What you will do - Using the word "VisualizationProject" as the filter, copy each matching line from the records.

Saved entries:
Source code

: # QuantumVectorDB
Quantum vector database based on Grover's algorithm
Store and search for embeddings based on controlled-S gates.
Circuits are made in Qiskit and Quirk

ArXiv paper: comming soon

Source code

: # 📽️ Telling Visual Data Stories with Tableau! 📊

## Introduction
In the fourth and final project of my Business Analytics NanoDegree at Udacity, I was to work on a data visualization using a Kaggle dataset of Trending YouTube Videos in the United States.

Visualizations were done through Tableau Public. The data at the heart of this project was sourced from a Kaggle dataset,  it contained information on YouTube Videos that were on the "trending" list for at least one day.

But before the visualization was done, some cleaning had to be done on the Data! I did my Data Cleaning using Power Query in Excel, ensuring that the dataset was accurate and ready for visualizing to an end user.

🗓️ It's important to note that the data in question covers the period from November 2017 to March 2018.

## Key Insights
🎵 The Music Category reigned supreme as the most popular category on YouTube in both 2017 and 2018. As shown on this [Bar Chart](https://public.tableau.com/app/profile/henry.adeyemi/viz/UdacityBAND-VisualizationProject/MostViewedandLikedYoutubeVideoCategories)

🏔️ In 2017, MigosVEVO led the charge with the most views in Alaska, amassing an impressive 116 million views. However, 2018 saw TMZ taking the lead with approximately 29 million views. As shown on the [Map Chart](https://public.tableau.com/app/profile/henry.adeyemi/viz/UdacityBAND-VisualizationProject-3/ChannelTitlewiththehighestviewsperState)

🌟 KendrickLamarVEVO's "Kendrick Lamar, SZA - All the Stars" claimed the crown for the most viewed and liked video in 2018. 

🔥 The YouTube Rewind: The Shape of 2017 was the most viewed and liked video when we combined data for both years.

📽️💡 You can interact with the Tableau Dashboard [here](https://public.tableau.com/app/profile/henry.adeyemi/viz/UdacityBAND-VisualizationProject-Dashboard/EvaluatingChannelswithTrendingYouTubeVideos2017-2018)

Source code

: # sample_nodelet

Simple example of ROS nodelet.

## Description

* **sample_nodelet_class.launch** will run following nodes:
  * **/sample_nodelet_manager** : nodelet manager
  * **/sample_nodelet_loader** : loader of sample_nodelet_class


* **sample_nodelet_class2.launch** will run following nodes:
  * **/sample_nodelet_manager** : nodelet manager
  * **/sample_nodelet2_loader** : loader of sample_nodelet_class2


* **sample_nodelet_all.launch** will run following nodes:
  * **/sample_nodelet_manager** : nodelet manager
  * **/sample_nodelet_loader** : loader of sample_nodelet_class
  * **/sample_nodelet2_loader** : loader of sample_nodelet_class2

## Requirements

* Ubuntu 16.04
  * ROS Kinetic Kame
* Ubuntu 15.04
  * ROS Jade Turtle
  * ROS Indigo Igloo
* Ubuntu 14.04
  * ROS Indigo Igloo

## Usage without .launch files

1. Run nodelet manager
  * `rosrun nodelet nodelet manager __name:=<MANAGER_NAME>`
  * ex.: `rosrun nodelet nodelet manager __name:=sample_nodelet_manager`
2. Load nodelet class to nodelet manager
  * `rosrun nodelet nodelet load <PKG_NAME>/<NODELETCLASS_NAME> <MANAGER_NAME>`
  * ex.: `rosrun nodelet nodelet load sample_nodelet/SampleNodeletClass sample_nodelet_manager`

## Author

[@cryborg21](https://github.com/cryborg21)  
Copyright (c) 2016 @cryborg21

Exercise answer -
🎵 The Music Category reigned supreme as the most popular category on YouTube in both 2017 and 2018. As shown on this [Bar Chart](https://public.tableau.com/app/profile/henry.adeyemi/viz/UdacityBAND-VisualizationProject/MostViewedandLikedYoutubeVideoCategories)
🏔️ In 2017, MigosVEVO led the charge with the most views in Alaska, amassing an impressive 116 million views. However, 2018 saw TMZ taking the lead with approximately 29 million views. As shown on the [Map Chart](https://public.tableau.com/app/profile/henry.adeyemi/viz/UdacityBAND-VisualizationProject-3/ChannelTitlewiththehighestviewsperState)
📽️💡 You can interact with the Tableau Dashboard [here](https://public.tableau.com/app/profile/henry.adeyemi/viz/UdacityBAND-VisualizationProject-Dashboard/EvaluatingChannelswithTrendingYouTubeVideos2017-2018)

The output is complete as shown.